In how many ways we can make pairs (Both elements must be from different groups) i.e. if we have two sets, $A=\{1,2\}$ and $B=\{3,4\}$, it's simple we can make $(1,3)$ $(2,4)$ $(1,4)$ $(2,3)$ only four pairs can be obtained
if we have $A=\{1,2,3,4\}$, $B=\{5,6\}$, $C=\{7,8\}$
I think we can make 20 pairs for them. correct me if I am wrong . and i need general formula for this. Thanks in advance.
The set of all possible ordered pairs is called the Cartesian product, symbolized by $\times$.
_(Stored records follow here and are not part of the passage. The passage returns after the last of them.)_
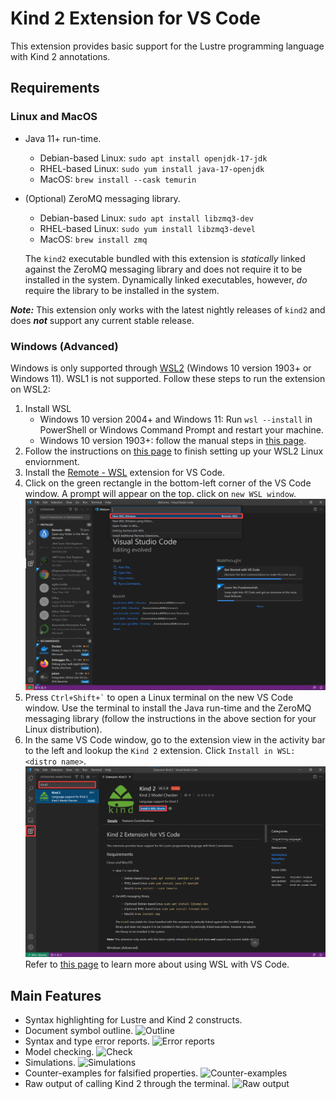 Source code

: # Kind 2 Extension for VS Code
This extension provides basic support for the Lustre programming language with Kind 2 annotations.

## Requirements
### Linux and MacOS
* Java 11+ run-time.
  * Debian-based Linux: `sudo apt install openjdk-17-jdk`
  * RHEL-based Linux: `sudo yum install java-17-openjdk`
  * MacOS: `brew install --cask temurin`
* (Optional) ZeroMQ messaging library.
  * Debian-based Linux: `sudo apt install libzmq3-dev`
  * RHEL-based Linux: `sudo yum install libzmq3-devel`
  * MacOS: `brew install zmq`

  The `kind2` executable bundled with this extension is _statically_ linked against the ZeroMQ messaging library and does not require it to be installed in the system. Dynamically linked executables, however, *do* require the library to be installed in the system.

***Note:*** This extension only works with the latest nightly releases of `kind2` and does ***not*** support any current stable release.

### Windows (Advanced)
Windows is only supported through [WSL2](https://docs.microsoft.com/en-us/windows/wsl/about) (Windows 10 version 1903+ or Windows 11). WSL1 is not supported. Follow these steps to run the extension on WSL2:
1. Install WSL
    * Windows 10 version 2004+ and Windows 11: Run `wsl --install` in PowerShell or Windows Command Prompt and restart your machine.
    * Windows 10 version 1903+: follow the manual steps in [this page](https://docs.microsoft.com/en-us/windows/wsl/install).
2. Follow the instructions on [this page](https://docs.microsoft.com/en-us/windows/wsl/setup/environment#set-up-your-linux-user-info) to finish setting up your WSL2 Linux enviornment.
3. Install the [Remote - WSL](https://marketplace.visualstudio.com/items?itemName=ms-vscode-remote.remote-wsl) extension for VS Code.
4. Click on the green rectangle in the bottom-left corner of the VS Code window. A prompt will appear on the top. click on `new WSL window`.
![WSL window](gifs/wsl.png)
5. Press `` Ctrl+Shift+` `` to open a Linux terminal on the new VS Code window. Use the terminal to install the Java run-time and the ZeroMQ messaging library (follow the instructions in the above section for your Linux distribution).
6. In the same VS Code window, go to the extension view in the activity bar to the left and lookup the `Kind 2` extension. Click `Install in WSL: <distro name>`.
![Install extension](gifs/install.png)
Refer to [this page](https://docs.microsoft.com/en-us/windows/wsl/tutorials/wsl-vscode) to learn more about using WSL with VS Code.

## Main Features
* Syntax highlighting for Lustre and Kind 2 constructs.
* Document symbol outline.
  ![Outline](gifs/outline.gif)
* Syntax and type error reports.
  ![Error reports](gifs/errors.gif)
* Model checking.
  ![Check](gifs/check.gif)
* Simulations.
  ![Simulations](gifs/simulation.gif)
* Counter-examples for falsified properties.
  ![Counter-examples](gifs/counterExample.gif)
* Raw output of calling Kind 2 through the terminal.
  ![Raw output](gifs/raw.gif)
$$A \times B \equiv \{(a,b) \space | \space a \in A, b \in B \}$$
The number of pairs (number of elements in the product):
$$|A \times B| = |A||B|$$
A more general way to construct the formula:
Suppose that you have n sets, $A_1, \cdots A_n,$ where some element may be in more that one set. An example would be to revise your original example by changing $C$ from $\{7,8\}$ to $\{6,7\}.$
Let $f(A_i)$ denote the number of distinct elements in all of the $(n-1)$ sets combined other than $A_i.$
In the revised example, where $A_1$ is set to $A = \{1,2,3,4\},$ then
$f(A_1)$ would = 3.
Let $g(A_i)$ denote the number of (presumably distinct) elements in $A_i.$
Let $h(A_i)$ denote the number of elements in $A_i$ that are also in at least one of the (n-i) sets $A_{i+1}, \cdots, A_n.$
Then the possible number of ordered pairs will be $\sum_{i=1}^n \{f(A_i) \times g(A_i)\} - h(A_i).$
The reason that $h(A_i)$ is relevant is best visualized by example. Suppose that the original example is further refined so that $A_1 = \{1,2,5,6\}.$
Then, the normal formula $\sum_{i=1}^n \{f(A_i) \times g(A_i)\}$ would count (5,5) twice and count (6,6) three times.